US Politics: We’ve Hit A Wall
It took a few weeks for Congress to do so but the second shutdown has been avoided. However, even though the President signed the spending bill, Trump declared a National Emergency, in order to redirect some of the budget to build a wall on the southern border. How is that possible and what does it mean?
End of the Shutdown
After two months of negotiations on a spending bill, Congress has finally settled on one that the President was willing to sign. Among some additional spending directed towards disaster relief and battling the opioid crisis, the bill allocates 1.375 billion dollars for border security. Some of that funding is aimed at covering building a portion of the border wall, in Texas, mostly through fencing.
Before the shutdown President Trump demanded 5 billion dollars to fund the wall, making it plain and clear why he is not satisfied with the offer. However, in order to avoid another shutdown, the President signed the bill, as both his advisors and colleagues told him that closing the government again would have detrimental effects for his approval ratings.
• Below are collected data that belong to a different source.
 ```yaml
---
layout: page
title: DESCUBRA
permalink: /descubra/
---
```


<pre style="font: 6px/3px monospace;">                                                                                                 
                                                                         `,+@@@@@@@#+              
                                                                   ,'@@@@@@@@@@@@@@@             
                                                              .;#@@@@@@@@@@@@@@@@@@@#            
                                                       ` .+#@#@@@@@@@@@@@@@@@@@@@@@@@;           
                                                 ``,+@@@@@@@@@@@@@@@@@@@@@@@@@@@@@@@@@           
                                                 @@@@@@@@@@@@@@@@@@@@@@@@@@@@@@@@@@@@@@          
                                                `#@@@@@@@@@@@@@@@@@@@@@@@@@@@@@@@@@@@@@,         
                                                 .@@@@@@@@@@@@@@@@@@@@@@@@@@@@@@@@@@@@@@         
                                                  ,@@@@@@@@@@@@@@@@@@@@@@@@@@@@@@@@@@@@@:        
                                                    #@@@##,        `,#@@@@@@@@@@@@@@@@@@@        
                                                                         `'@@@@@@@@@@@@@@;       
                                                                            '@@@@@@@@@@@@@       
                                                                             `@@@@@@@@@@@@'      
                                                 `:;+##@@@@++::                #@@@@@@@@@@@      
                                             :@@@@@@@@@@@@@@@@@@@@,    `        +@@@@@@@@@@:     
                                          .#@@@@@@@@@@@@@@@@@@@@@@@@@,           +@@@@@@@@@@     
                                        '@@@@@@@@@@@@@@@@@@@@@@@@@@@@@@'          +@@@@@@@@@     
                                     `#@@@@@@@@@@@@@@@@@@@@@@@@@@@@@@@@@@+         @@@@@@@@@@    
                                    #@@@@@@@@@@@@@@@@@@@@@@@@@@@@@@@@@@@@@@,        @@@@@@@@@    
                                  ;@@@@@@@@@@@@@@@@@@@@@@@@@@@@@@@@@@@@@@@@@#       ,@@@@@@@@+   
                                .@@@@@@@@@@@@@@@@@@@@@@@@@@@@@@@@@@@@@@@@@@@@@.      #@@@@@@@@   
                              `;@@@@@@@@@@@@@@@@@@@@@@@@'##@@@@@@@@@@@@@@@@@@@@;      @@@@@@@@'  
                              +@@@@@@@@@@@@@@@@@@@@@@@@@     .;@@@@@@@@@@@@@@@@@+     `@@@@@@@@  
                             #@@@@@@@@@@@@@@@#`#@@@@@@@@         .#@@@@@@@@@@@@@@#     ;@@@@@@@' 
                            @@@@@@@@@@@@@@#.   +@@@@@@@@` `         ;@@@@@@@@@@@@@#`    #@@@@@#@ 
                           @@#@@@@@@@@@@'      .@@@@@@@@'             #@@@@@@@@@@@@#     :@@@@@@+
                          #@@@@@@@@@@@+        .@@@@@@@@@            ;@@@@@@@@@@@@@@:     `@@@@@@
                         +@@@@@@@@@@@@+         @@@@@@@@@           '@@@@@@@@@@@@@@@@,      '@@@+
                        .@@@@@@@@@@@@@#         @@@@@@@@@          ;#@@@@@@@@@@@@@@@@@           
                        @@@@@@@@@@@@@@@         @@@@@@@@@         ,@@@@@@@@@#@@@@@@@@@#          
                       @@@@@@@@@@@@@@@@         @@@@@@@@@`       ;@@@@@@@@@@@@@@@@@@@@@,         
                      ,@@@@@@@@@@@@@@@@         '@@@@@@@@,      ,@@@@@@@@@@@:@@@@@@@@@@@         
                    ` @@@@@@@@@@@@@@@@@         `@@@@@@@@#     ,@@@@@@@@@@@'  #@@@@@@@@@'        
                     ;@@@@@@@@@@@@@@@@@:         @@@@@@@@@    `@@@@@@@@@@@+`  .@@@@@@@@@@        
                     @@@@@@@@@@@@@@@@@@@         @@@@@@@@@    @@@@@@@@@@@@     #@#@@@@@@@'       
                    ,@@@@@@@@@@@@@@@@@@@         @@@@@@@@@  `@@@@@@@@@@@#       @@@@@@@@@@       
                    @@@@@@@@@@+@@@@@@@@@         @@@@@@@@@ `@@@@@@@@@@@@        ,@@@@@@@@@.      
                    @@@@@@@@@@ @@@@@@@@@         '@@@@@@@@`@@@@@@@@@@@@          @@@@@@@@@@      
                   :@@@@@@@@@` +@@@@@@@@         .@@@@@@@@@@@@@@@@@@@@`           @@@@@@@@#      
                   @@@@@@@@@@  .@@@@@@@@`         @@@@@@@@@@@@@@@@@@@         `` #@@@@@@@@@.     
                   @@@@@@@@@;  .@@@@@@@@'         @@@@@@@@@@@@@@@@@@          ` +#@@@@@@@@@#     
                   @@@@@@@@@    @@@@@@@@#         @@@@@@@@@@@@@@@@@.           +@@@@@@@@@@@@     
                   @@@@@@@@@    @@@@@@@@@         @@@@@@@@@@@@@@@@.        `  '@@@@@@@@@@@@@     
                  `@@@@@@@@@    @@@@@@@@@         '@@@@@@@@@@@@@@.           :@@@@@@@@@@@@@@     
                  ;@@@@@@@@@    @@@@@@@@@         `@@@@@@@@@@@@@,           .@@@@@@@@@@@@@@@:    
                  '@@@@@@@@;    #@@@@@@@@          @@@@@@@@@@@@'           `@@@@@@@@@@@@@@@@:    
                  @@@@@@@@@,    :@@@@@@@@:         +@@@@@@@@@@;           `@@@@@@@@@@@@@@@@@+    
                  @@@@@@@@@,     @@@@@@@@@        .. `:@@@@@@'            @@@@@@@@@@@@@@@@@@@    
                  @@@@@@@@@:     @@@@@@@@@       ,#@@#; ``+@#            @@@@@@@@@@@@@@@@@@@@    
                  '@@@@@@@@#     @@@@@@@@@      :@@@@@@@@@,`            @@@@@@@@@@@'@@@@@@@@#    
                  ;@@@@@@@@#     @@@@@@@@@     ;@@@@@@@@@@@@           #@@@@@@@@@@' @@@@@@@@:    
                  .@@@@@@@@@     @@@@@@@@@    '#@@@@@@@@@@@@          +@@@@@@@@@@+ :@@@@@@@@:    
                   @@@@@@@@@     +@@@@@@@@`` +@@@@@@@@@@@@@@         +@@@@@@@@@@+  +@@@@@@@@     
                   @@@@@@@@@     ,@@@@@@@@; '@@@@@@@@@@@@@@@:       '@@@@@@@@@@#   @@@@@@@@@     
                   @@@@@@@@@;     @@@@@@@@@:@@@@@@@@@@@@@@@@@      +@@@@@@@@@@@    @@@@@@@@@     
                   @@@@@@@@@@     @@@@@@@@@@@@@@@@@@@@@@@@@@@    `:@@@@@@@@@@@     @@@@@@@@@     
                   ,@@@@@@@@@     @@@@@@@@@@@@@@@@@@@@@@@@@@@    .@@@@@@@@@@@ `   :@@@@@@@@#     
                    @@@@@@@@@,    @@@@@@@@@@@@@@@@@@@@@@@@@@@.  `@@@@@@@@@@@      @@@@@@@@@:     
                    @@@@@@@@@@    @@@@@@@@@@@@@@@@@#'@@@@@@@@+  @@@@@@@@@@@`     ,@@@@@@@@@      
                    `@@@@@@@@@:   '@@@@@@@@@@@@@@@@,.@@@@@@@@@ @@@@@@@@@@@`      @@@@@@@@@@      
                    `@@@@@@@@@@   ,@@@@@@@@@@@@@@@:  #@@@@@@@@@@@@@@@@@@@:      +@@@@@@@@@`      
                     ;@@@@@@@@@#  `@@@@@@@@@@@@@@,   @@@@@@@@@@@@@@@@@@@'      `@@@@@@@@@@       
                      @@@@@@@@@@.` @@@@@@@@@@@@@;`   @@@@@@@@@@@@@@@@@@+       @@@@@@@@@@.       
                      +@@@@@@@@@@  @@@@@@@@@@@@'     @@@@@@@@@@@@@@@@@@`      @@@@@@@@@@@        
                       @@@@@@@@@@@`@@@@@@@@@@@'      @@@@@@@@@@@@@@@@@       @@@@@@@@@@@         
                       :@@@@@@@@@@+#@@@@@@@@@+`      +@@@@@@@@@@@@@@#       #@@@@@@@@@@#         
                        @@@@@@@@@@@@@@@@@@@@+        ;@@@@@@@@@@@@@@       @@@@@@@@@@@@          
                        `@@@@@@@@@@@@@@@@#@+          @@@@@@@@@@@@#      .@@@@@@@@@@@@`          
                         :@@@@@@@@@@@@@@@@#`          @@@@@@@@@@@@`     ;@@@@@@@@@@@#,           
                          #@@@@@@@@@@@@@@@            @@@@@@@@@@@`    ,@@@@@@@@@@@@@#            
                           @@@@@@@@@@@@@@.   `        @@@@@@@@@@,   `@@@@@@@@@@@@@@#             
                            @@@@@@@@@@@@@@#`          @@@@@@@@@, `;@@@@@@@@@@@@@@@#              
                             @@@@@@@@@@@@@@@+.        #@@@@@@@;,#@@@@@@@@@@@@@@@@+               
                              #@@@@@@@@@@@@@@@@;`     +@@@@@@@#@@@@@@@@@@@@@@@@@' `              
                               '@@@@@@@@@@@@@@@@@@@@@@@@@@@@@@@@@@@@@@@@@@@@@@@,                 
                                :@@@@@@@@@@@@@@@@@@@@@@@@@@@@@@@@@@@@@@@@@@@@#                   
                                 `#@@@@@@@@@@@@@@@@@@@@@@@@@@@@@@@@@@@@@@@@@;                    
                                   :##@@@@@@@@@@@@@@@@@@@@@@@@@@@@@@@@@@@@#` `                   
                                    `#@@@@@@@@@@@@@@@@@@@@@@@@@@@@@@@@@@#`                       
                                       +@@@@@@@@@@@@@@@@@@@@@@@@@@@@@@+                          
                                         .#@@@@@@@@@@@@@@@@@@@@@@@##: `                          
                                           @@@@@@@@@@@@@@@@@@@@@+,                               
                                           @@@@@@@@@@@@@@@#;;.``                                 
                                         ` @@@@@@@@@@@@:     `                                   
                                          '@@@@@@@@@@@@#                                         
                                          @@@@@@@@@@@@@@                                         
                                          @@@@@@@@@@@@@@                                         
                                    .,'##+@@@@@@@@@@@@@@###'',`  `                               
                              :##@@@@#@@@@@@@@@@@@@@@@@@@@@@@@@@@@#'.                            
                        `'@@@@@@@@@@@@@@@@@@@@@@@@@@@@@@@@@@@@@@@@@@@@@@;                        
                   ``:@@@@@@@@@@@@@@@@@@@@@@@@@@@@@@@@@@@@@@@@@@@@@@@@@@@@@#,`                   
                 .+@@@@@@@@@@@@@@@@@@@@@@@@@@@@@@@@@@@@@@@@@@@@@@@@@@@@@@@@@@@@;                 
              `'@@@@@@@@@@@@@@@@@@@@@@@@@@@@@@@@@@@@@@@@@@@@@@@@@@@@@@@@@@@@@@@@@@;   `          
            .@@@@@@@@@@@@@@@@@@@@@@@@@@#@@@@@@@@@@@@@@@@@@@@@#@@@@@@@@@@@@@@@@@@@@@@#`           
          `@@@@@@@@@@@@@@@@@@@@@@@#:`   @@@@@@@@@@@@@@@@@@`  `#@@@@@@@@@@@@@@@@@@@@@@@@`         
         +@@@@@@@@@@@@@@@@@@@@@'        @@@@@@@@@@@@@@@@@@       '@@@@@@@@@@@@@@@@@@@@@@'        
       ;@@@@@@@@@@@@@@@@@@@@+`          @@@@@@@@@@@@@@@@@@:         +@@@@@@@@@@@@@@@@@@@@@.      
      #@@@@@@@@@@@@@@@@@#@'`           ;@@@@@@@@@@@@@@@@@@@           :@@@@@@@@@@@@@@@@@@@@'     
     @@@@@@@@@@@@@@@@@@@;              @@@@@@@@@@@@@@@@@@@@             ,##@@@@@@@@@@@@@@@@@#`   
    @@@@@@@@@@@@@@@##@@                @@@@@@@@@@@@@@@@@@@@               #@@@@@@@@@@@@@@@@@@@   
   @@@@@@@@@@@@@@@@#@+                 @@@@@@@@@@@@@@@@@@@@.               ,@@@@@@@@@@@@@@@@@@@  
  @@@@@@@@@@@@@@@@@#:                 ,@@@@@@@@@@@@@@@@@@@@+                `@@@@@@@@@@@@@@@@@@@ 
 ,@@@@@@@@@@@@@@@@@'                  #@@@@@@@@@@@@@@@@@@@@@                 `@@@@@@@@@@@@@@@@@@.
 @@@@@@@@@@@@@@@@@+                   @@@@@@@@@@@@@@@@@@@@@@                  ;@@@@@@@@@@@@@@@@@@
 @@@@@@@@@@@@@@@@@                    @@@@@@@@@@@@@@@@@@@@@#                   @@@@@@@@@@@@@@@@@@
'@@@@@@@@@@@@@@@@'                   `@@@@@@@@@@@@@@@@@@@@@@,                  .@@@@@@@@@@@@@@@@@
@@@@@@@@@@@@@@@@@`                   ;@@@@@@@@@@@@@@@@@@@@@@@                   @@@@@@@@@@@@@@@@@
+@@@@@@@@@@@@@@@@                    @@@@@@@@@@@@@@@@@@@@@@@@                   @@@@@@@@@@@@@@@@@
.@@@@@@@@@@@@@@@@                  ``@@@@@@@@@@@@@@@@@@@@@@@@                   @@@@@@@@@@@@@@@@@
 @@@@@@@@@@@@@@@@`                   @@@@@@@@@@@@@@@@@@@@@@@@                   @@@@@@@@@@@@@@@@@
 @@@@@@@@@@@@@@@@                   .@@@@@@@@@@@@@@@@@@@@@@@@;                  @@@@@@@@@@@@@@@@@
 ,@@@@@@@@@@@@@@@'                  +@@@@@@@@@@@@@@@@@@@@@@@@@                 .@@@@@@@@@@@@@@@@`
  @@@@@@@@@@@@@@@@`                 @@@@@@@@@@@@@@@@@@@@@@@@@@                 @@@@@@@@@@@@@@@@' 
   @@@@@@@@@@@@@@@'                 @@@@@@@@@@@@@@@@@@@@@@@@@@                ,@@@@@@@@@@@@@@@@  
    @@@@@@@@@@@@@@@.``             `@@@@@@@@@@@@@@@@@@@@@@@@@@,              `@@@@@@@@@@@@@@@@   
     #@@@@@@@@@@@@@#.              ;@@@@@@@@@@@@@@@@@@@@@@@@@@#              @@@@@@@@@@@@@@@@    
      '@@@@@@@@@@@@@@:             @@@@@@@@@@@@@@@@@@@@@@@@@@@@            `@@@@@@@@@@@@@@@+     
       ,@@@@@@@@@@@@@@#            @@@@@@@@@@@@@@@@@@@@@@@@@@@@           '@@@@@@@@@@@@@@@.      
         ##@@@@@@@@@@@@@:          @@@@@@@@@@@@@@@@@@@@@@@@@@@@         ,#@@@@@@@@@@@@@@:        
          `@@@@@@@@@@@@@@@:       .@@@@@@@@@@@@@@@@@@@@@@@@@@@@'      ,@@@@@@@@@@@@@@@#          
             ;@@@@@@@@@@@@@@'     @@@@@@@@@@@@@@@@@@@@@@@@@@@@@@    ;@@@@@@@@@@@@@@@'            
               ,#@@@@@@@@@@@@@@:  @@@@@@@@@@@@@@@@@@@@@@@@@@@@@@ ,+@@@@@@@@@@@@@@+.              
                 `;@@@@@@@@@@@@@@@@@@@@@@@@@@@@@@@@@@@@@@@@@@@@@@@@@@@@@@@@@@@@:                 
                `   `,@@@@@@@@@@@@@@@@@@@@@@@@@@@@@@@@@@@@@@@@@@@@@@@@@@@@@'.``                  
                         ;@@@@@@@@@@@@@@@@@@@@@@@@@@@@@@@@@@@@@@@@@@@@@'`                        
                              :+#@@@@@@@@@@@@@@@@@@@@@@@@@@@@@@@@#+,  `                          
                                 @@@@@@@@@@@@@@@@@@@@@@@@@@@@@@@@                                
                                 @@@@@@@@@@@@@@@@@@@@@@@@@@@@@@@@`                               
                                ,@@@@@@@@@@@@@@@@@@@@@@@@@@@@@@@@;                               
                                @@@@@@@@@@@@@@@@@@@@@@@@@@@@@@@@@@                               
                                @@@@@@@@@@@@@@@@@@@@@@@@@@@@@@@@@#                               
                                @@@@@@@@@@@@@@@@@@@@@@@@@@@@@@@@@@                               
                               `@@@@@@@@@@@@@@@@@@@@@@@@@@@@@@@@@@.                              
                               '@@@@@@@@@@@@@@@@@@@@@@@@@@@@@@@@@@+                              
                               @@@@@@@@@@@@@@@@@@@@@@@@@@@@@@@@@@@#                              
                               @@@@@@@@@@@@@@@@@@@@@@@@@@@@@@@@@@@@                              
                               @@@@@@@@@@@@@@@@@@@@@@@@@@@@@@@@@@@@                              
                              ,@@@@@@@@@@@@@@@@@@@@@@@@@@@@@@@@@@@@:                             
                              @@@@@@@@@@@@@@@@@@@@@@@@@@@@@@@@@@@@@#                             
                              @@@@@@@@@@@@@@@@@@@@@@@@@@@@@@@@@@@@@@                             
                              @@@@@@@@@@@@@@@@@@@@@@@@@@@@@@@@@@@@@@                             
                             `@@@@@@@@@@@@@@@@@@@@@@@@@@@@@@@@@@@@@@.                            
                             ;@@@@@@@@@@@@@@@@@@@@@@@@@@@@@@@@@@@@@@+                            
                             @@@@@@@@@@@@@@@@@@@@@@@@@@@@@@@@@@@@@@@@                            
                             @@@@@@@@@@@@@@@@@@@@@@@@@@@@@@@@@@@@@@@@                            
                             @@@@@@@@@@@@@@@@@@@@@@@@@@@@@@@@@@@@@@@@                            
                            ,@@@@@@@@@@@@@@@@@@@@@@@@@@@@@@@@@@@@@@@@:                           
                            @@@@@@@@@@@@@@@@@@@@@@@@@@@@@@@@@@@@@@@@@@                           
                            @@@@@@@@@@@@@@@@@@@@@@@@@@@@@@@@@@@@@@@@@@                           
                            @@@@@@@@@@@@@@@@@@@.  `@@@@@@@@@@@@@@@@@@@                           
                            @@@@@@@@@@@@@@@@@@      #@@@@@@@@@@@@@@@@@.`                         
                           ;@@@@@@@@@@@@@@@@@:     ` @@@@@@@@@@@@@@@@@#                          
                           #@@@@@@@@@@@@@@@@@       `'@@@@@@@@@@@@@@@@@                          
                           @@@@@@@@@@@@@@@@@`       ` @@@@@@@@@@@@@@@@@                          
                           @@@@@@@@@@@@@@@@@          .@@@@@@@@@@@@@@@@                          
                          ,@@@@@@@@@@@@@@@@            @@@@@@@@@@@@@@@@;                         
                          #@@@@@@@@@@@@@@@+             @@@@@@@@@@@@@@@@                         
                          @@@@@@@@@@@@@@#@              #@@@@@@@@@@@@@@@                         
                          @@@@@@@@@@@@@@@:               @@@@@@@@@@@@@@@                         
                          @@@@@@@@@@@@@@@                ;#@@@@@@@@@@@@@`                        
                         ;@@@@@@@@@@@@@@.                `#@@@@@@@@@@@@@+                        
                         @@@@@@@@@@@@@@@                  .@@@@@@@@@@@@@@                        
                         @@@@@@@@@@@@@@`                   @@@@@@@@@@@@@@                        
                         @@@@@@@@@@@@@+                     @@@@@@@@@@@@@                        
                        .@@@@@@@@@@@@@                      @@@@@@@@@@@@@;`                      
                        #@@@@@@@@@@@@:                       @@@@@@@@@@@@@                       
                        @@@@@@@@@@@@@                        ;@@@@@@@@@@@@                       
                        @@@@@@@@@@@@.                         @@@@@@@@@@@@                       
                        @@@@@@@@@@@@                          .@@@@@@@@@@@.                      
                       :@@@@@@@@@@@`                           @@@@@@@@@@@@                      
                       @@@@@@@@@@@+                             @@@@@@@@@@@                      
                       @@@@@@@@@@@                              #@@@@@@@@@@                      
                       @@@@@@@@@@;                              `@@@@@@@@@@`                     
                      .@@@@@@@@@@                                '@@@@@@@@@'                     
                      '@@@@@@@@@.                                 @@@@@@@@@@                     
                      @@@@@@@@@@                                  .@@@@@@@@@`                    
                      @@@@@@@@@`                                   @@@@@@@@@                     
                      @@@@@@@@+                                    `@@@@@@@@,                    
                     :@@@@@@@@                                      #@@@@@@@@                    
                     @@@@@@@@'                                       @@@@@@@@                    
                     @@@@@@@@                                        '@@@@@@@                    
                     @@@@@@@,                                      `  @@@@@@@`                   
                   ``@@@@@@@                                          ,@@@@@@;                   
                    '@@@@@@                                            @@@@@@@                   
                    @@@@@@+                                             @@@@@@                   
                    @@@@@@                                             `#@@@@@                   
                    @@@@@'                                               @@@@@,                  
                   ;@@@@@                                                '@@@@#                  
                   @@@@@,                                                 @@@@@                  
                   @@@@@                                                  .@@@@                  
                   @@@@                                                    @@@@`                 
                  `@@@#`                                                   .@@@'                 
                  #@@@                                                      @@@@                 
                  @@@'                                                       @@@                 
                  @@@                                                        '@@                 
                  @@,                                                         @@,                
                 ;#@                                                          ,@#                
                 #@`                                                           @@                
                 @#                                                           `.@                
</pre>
But as it turns out this is not going to be the end of the wall battle, at least not in the way Congress wanted it. Senate majority leader, Mitch McConnell stated that the President is going to use his executive power, and declare a national emergency, which he later did. Even though the administration was considering such move for an extended period of time, it was expected that in a case where there is another bill, with funding for a wall, the President would not pursue this move.
President's way, or the highway
The bill passed through Congress with an overwhelming majority, but it didn't stop the conservative wing of the Republican Party's criticism of the proposition. This may have convinced the President that he should pursue this two-part plan securing the funding for his campaign promise. However, the fact that there was a shutdown, and the vast majority of members of Congress agreed on a spending bill, but the President is declaring a state of emergency, is unprecedented and very controversial.
The Constitution stipulates that Congressis the one to decide upon revenue and spending of the federal government, which is one of the bases of the division of power. There have been 31 casesin the past where the President was given such a power, but it was never that controversial. After all, around 40% of voters think that the wall should be built, while the immigration and crime numbers are at very low levels.
Both the Democrats and many Republicansthink that such a move is not legal and can be considered an abuse of power. They think that the situation does not require such an intervention, and it should be Congress deciding on that. On the other hand, many right-wingers think that the President has all the right to use his executive powers, as for them, the wall is necessary to ensure the security of the United States.
If Donald Trump's move ends up successful and the wall does get built, the case may set a dangerous precedent. Presidents in the future might be much less likely to accept a consensus, and instead, pursue their ideals, leading to many national emergencies in the future. Nancy Pelosi said that if a National Emergency was to be called, it should be due to the gun violence, which signals that once a Democrat comes to power in the White House, they also may call a National Emergency.
Additionally, Congress' attitude toward Donald Trump may worsen even more. The President's move might backfire someday, when the Mueller investigation concludes, as it is the role of Congress to decide whether the President should be impeached. This may be especially worrying because many members of his own party perceive his decision as an abuse of power, which may be used as an argument for impeachment. However, as Donald Trump does not perceive the threats as viable, this should not make a big of a difference for him.
A look into the future
The moment Donald Trump declared the national emergency a legislative machine started moving to restrain his effort to build the wall through redirection of public funds. Both Democrats and Centre Republicans are very eager to stop itthrough the Supreme Court. Even though the Conservatives have a majority there, there have been cases in the past where the Court decided against expanding the executive power of the President.
It is not yet certain how the situation is going to end, whether a wall is going to be built, but we already know some things for certain. Both the Democrats and the more Centrist Republicans are going to be much more vicious in their efforts against the President's future decisions. The shutdown may be avoided till the end of Donald Trump's Presidency, but he is definitely going to be asked both about the shutdowns, and the National Emergency when he is running in 2020.
It seems like everyone is losing, but as always, the ones losing the most are the American people. They are paying for the wall, and they are the ones suffering from lack of consensus on the Capitol Hill. Additionally, in the future the even further decrease in bipartisanship and cooperation with the President may block some further legislation which is important for the people. As a bonus, amid all these conflicts and losses, the spending bill includes a raise for the civilian federal workers, including the Members of Congress.